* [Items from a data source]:
···

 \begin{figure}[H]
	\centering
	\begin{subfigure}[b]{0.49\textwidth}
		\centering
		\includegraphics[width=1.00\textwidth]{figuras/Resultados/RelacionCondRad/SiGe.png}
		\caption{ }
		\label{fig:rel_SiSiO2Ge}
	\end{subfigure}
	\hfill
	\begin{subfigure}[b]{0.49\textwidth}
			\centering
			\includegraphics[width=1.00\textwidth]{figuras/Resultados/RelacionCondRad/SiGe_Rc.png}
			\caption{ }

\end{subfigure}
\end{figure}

···

* [Problem requirements]: Your task is an exact transcription of every line above.

* [Result of this task]:
 \begin{figure}[H]
	\centering
	\begin{subfigure}[b]{0.49\textwidth}
		\centering
		\includegraphics[width=1.00\textwidth]{figuras/Resultados/RelacionCondRad/SiGe.png}
		\caption{ }
		\label{fig:rel_SiSiO2Ge}
	\end{subfigure}
	\hfill
	\begin{subfigure}[b]{0.49\textwidth}
			\centering
			\includegraphics[width=1.00\textwidth]{figuras/Resultados/RelacionCondRad/SiGe_Rc.png}
			\caption{ }

\end{subfigure}
\end{figure}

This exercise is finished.